* Instructions to follow
I would like you to output every record below exactly, apart from the pictures.

* Dataset records
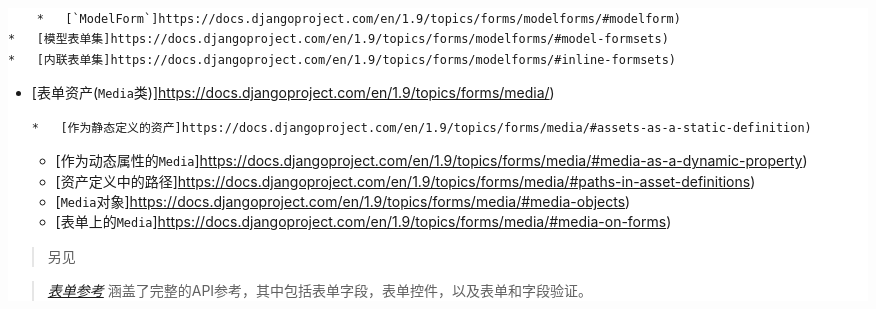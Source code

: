         *   [`ModelForm`]https://docs.djangoproject.com/en/1.9/topics/forms/modelforms/#modelform)
    *   [模型表单集]https://docs.djangoproject.com/en/1.9/topics/forms/modelforms/#model-formsets)
    *   [内联表单集]https://docs.djangoproject.com/en/1.9/topics/forms/modelforms/#inline-formsets)

*   [表单资产(`Media`类)]https://docs.djangoproject.com/en/1.9/topics/forms/media/)

        *   [作为静态定义的资产]https://docs.djangoproject.com/en/1.9/topics/forms/media/#assets-as-a-static-definition)
    *   [作为动态属性的`Media`]https://docs.djangoproject.com/en/1.9/topics/forms/media/#media-as-a-dynamic-property)
    *   [资产定义中的路径]https://docs.djangoproject.com/en/1.9/topics/forms/media/#paths-in-asset-definitions)
    *   [`Media`对象]https://docs.djangoproject.com/en/1.9/topics/forms/media/#media-objects)
    *   [表单上的`Media`]https://docs.djangoproject.com/en/1.9/topics/forms/media/#media-on-forms)

>另见

>[_表单参考_](https://docs.djangoproject.com/en/1.9/ref/forms/)
>涵盖了完整的API参考，其中包括表单字段，表单控件，以及表单和字段验证。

* Written answer
Source code

:         *   [`ModelForm`]https://docs.djangoproject.com/en/1.9/topics/forms/modelforms/#modelform)
    *   [模型表单集]https://docs.djangoproject.com/en/1.9/topics/forms/modelforms/#model-formsets)
    *   [内联表单集]https://docs.djangoproject.com/en/1.9/topics/forms/modelforms/#inline-formsets)

*   [表单资产(`Media`类)]https://docs.djangoproject.com/en/1.9/topics/forms/media/)

        *   [作为静态定义的资产]https://docs.djangoproject.com/en/1.9/topics/forms/media/#assets-as-a-static-definition)
    *   [作为动态属性的`Media`]https://docs.djangoproject.com/en/1.9/topics/forms/media/#media-as-a-dynamic-property)
    *   [资产定义中的路径]https://docs.djangoproject.com/en/1.9/topics/forms/media/#paths-in-asset-definitions)
    *   [`Media`对象]https://docs.djangoproject.com/en/1.9/topics/forms/media/#media-objects)
    *   [表单上的`Media`]https://docs.djangoproject.com/en/1.9/topics/forms/media/#media-on-forms)

>另见

>[_表单参考_](https://docs.djangoproject.com/en/1.9/ref/forms/)
>涵盖了完整的API参考，其中包括表单字段，表单控件，以及表单和字段验证。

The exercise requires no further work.